Friday, October 22, 2010

obedience

I feel like I've been really hard on my kids lately. My expectations are so high. I like them high, don't get me wrong, but I just feel like maybe I'm not responding appropriately when they are not met.

So lately I've been trying to think about their perspective. Like, if I was smaller, and some big huge person was always yelling at me and telling me what I'm doing wrong all the time, I'd probably be quite stressed out and I can't honestly say that it would make me do everything right. And while I know that my kids don't have the same brains as adults, and it's my job to raise them well, so the analogy is not 100% accurate, it helps me. It makes me think about my tone, my body language, my demeanor.

And I'm trying to remember that they can't read my mind. So when I ask them to do something, they don't know the exact way I imagine it getting done. Like when I say, "Can you close the door please" I imagine her closing the door with her hand on the doorknob. So when she decides to close it with her chin, very slowly and backwards and not at all the way ANYONE but her would imagine closing it, it doesn't mean she's disobeying.

And when I say, "come over here buddy so we can take this picture," I imagine him getting up and walking over, not crawling/crab-walking over and staining his knees. he wasn't disobeying, he was being an obedient puppy/crab. So I had to ask him to STAND up and walk over.
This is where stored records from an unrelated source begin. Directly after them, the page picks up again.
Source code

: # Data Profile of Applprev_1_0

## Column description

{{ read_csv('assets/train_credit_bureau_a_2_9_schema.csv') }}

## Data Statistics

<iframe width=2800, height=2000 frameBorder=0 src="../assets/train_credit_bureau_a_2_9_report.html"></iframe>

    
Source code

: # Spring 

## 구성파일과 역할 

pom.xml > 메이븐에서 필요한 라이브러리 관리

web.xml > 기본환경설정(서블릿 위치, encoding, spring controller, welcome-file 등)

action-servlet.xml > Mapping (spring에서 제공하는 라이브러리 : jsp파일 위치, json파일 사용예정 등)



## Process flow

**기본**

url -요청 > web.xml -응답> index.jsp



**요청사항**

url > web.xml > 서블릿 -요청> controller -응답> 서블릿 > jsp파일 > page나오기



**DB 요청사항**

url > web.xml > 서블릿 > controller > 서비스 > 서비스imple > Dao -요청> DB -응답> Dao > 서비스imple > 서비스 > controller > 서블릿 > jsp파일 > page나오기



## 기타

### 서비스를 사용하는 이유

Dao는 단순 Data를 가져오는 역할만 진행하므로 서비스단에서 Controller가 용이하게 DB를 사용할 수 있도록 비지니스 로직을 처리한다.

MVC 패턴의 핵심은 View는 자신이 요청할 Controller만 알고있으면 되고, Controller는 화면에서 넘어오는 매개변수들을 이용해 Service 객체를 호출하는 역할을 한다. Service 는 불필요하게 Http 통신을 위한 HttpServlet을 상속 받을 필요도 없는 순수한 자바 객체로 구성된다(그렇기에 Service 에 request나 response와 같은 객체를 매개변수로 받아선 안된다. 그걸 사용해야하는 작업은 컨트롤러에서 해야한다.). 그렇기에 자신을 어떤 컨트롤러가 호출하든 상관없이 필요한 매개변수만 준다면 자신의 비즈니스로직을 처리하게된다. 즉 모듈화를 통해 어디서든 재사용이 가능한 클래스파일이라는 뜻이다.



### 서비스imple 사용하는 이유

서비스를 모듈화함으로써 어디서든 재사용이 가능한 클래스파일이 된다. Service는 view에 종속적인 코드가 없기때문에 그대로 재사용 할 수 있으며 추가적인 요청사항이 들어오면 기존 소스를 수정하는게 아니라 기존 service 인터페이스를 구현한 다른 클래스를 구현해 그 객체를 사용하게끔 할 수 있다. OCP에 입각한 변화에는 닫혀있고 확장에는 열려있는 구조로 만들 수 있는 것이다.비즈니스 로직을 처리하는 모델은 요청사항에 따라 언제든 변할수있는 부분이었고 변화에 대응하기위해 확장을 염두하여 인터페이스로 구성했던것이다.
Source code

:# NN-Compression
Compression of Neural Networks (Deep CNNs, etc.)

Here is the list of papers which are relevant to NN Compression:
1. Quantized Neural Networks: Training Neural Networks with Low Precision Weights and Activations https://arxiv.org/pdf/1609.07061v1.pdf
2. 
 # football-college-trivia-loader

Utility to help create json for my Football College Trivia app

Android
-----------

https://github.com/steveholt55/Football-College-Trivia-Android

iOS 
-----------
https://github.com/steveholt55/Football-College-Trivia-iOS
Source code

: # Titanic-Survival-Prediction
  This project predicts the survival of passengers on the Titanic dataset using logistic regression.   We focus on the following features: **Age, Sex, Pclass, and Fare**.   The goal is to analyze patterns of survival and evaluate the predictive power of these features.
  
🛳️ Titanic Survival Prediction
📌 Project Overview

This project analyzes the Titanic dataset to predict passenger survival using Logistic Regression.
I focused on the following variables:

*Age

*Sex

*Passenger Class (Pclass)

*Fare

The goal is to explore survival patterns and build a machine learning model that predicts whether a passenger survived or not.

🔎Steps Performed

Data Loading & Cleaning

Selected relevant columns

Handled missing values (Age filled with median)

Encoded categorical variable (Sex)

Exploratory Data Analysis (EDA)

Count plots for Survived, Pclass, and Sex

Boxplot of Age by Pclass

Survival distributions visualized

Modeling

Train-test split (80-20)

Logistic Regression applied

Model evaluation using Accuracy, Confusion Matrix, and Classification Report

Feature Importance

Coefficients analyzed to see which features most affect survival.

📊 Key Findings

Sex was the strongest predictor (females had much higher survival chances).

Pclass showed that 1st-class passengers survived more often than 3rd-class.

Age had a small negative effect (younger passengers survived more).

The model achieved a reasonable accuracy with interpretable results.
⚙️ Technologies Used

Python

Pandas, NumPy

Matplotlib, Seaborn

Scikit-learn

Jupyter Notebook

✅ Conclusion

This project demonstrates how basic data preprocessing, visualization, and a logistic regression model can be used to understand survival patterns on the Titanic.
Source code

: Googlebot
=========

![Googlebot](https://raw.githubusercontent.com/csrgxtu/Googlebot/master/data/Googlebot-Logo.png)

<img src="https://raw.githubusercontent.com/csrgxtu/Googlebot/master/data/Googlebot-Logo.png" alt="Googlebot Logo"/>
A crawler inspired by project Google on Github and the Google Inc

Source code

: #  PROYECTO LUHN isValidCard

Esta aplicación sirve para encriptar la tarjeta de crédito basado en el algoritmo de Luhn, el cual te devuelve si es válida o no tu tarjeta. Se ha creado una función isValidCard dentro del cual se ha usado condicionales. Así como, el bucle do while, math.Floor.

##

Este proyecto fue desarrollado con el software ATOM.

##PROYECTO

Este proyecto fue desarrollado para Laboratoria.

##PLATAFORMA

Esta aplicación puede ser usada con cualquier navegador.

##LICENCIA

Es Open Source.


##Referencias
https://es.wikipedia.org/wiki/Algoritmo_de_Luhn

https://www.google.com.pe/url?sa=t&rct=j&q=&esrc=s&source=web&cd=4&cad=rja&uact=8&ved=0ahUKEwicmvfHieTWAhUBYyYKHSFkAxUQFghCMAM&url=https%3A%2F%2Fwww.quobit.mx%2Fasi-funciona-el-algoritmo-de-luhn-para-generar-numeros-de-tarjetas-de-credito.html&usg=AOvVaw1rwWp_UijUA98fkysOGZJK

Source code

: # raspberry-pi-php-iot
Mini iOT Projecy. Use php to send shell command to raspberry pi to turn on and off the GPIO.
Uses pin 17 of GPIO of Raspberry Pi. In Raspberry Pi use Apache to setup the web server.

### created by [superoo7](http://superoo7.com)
(I was going to think of an example of Brielle too, but can't quite think of one that's actually NOT disobeying. Because she's two and she has a big brother and big sister and a bunch of daycare kids trying to take her stuff and boss her around and borrow her mommy, and I guess she thinks that disobeying and freaking out stuff is going to help her out somehow. So that's all I can really think of right now....)

so anyway, just because I wrote about it doesn't mean that I have it down. But it's a work in progress. Every day (okay, maybe more like every hour) I try to coach myself not to automatically react how my brain wants to. Controlling my mouth is something I can do in every other area of my life, so I figure I can probably do it with the kids too.

Lillian, Josiah, and Brielle, I apologize for times when I totally freak out. Please don't remember that about me. I'll keep on trying to see the many many ways you obey, instead of how you don't do it the way I imagined. You're all so creative and wonderful, and I'm trying to remember that. Love, Mommy

1 comment:

Alyssa said...

well said. (I pray every night that my kids will only remember the good moments, and not all the moments I'm yelling at them or losing it with them.) You're a great mom, Andrea!